Federal Realty Investment Trust simply wanted to spend $10 million fixing up a vacant big box at one of its Virginia properties. But the Rockville, Md.-based REIT stumbled into a nine-month imbroglio during which it had to get a lot of appraisals and legal advice.

It turned out that the property was encumbered with a conduit loan — a kind of commercial mortgage that gets securitized and is governed by a set of rigid rules that make it hard to alter the property.

“A lot of us [developers] aggressively manage our properties to maximize development and tenanting opportunities,” said Dawn Becker, Federal Realty’s senior vice president and general counsel. “With conduit financing, the restrictions make it difficult to do that.”

Now two bills that could loosen conduit loan rules are up for consideration in Congress. The legislation involves real estate mortgage investment conduits, or REMICs, which are used to package and sell commercial-mortgage-backed securities and ensure timely payments to investors. These conduits sell CMBS backed by diverse pools of small loans of moderate credit quality. Lenders take care to preserve the underlying collateral and prevent premature repayment.

Specifically, the REMIC bills propose to give landlords freedom to improve properties under conduit loans and even to change a CMBS loan’s interest rate, so long as they don’t extend the term or alter the principal.

At present, getting approval for such maneuvers involves huge amounts of huddle time with tax lawyers. Property owners often resort to refinancing the mortgage instead, substituting a loan from a balance-sheet lender, which typically holds the loan on its own books until it is paid off.

Federal Realty wound up spending between $30,000 and $40,000 on appraisals and legal consultation, among other services, before it could redevelop the big-box site, Becker recalls. By comparison, persuading the lender to approve changes at a similar project that wasn’t encumbered by a conduit loan took about a week, she says.

REMIC modernization legislation would reduce hassles and allow developers flexibility to manage their properties as they see fit, proponents say. It could also boost demand for CMBS financing among retail real estate developers, says Kenneth T. Tyra, a partner at Dorsey & Whitney, a Minneapolis-based law firm. As things stand now, developers intending to make substantial structural changes to a property generally steer clear of CMBS financing, he says.

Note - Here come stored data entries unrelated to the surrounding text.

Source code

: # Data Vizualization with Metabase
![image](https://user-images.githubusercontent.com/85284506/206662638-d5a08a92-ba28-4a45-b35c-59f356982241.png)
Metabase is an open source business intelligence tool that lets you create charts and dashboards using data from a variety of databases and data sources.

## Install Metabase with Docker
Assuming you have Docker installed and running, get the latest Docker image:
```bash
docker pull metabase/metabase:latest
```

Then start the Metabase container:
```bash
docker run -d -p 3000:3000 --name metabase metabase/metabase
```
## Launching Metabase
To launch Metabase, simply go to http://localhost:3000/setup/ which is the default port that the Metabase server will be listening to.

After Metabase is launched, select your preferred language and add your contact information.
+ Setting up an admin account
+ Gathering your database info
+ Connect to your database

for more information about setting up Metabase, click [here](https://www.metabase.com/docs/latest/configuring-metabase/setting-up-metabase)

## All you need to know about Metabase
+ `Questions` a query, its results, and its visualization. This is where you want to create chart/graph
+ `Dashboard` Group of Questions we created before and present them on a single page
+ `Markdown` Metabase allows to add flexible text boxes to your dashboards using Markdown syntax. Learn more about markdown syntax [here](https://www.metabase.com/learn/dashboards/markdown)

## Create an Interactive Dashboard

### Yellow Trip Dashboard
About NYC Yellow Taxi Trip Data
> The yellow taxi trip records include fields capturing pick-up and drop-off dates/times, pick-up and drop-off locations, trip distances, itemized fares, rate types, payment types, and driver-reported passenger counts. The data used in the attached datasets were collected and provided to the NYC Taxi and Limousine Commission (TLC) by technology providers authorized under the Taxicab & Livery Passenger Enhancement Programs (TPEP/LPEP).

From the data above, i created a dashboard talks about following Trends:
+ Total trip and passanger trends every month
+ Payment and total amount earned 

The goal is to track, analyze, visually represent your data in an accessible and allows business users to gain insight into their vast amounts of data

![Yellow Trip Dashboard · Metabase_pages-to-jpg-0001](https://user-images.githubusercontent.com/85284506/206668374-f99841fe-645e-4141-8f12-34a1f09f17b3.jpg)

“We’re looking to do secured financing on properties we’ve acquired of a joint venture,” said Becker, referring to Federal Realty’s partnership with ING Clarion to buy grocery-anchored centers in the Northeast. Some of those will have to be mortgaged through balance-sheet lenders to minimize potential administrative pitfalls, the firm says.

The REMIC bills benefit a relatively small niche of the financial market, observers say. So small, in fact, that the legislation will have to be attached to, say, a tax bill to gain passage, says Tom Heinemann, regulatory and industry relations policy representative for the National Association of Realtors.